Telehealth

On March 30th, by executive order, President Trump announced temporary changes to health care regulations to improve access to care. One technology that is playing a major role in this new landscape is telehealth. Telehealth, as defined by the Health Resources Services Administration, is the use of electronic information and telecommunications technologies to support long-distance clinical health care, patient and professional health-related education, public health, and health administration. This can include videoconferencing, internet, and wireless communication. Telehealth is broader than telemedicine, which is limited to strictly clinical services.

Prior to COVID-19, telehealth had limitations, particularly for the Medicare and Medicaid populations. Medicare would only reimburse a select few services. Medicare regulations also limited the types of health care professionals that could provide telehealth services and limited the geographic eligibility for those who received services to Health Professional Shortage Areas (HPSA), rural counties outside the boundaries of a Metropolitan Statistical Area (MSA).

The Trump Administration’s Executive Order has changed the regulations of telehealth in the following ways:

  • Expanding services eligible for reimbursement
  • Allowing providers to bill for telehealth visits at the same rate as in-person visits, including emergency department visits, intake and discharge visits to nursing facilities, and therapy services
  • Allowing remote patient monitoring for patients with only one disease
  • Allowing physicians to supervise clinical staff using virtual technologies

These changes give the most vulnerable patients access to healthcare without risking exposure to the virus, while increasing the available capacity of health care facilities to deal with potential influxes of COVID-19.

Beyond the Medicare and Medicaid populations, telehealth services are experiencing a surge in demand, especially providers of mental health services.

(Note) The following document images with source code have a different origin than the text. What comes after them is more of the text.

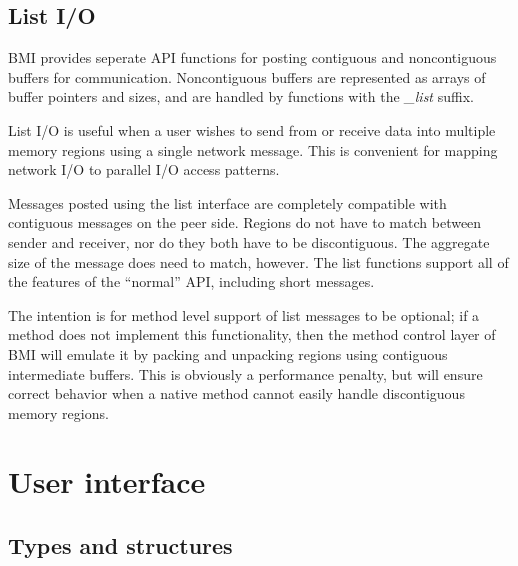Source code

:\documentclass[11pt]{article}
\begin{document}
\subsection{List I/O}

BMI provides seperate API functions for posting contiguous and
noncontiguous buffers for communication.   Noncontiguous buffers
are represented as arrays of buffer pointers and sizes, and are
handled by functions with the \emph{\_list} suffix.

List I/O is useful when a user wishes to send from or receive data
into multiple memory regions using a single network message.  This
is convenient for mapping network I/O to parallel I/O access patterns.

Messages posted using the list interface are completely compatible
with contiguous messages on the peer side.  Regions do not have to
match between sender and receiver, nor do they both have to be
discontiguous.  The aggregate size of the message does need to
match, however.
The list functions support all of the features of the ``normal''
API, including short messages.

The intention is for method level support of list messages to be
optional; if a method does not implement this functionality, then
the method control layer of BMI will emulate it by packing and
unpacking regions using contiguous intermediate buffers.  This is
obviously a performance penalty, but will ensure correct behavior
when a native method cannot easily handle discontiguous memory
regions.

\section{User interface}
\label{sec:user}

\subsection{Types and structures}
\end{document}
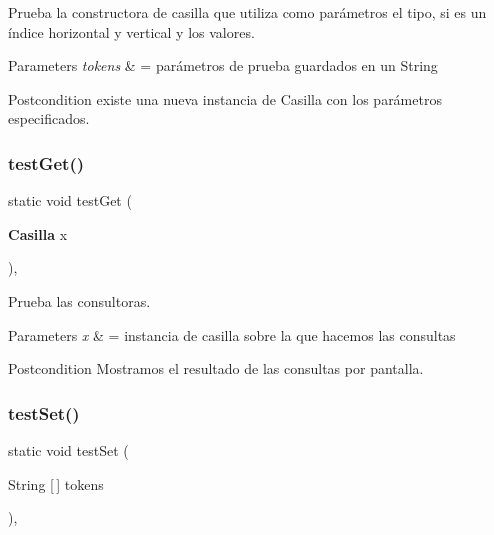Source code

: Prueba la constructora de casilla que utiliza como parámetros el tipo, si es un índice horizontal y vertical y los valores. 


\begin{DoxyParams}{Parameters}
{\em tokens} & = parámetros de prueba guardados en un String \\
\hline
\end{DoxyParams}
\begin{DoxyPostcond}{Postcondition}
existe una nueva instancia de Casilla con los parámetros especificados. 
\end{DoxyPostcond}
\mbox{\label{class_dominio_1_1controladores_1_1_drivers_1_1_driver_casilla_ab71ac02a96b2b1ba055506e8624a258e}} 
\subsubsection{test\+Get()}
{\footnotesize\ttfamily static void test\+Get (\begin{DoxyParamCaption}\item[{\textbf{ Casilla}}]{x }\end{DoxyParamCaption})\hspace{0.3cm}{\ttfamily [inline]}, {\ttfamily [static]}}



Prueba las consultoras. 


\begin{DoxyParams}{Parameters}
{\em x} & = instancia de casilla sobre la que hacemos las consultas \\
\hline
\end{DoxyParams}
\begin{DoxyPostcond}{Postcondition}
Mostramos el resultado de las consultas por pantalla. 
\end{DoxyPostcond}
\mbox{\label{class_dominio_1_1controladores_1_1_drivers_1_1_driver_casilla_a29ea705eae55e0ca62c0211e5ee33aec}} 
\subsubsection{test\+Set()}
{\footnotesize\ttfamily static void test\+Set (\begin{DoxyParamCaption}\item[{String [$\,$]}]{tokens }\end{DoxyParamCaption})\hspace{0.3cm}{\ttfamily [inline]}, {\ttfamily [static]}}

More users are downloading mental health coaching apps, and current users are using them more frequently. One study suggests that 70% of new users of mental health apps joined to cope with COVID-19-related stress. This rapid growth in demand is putting pressure on these services, which are now rushing to increase staff and speed up timelines to launch and implement in response to the growing demand.

Telehealth services have become a critical technology in the new landscape of COVID-19. For now, telehealth is part of this new landscape. Time will tell if these services will continue to grow after the crisis fades.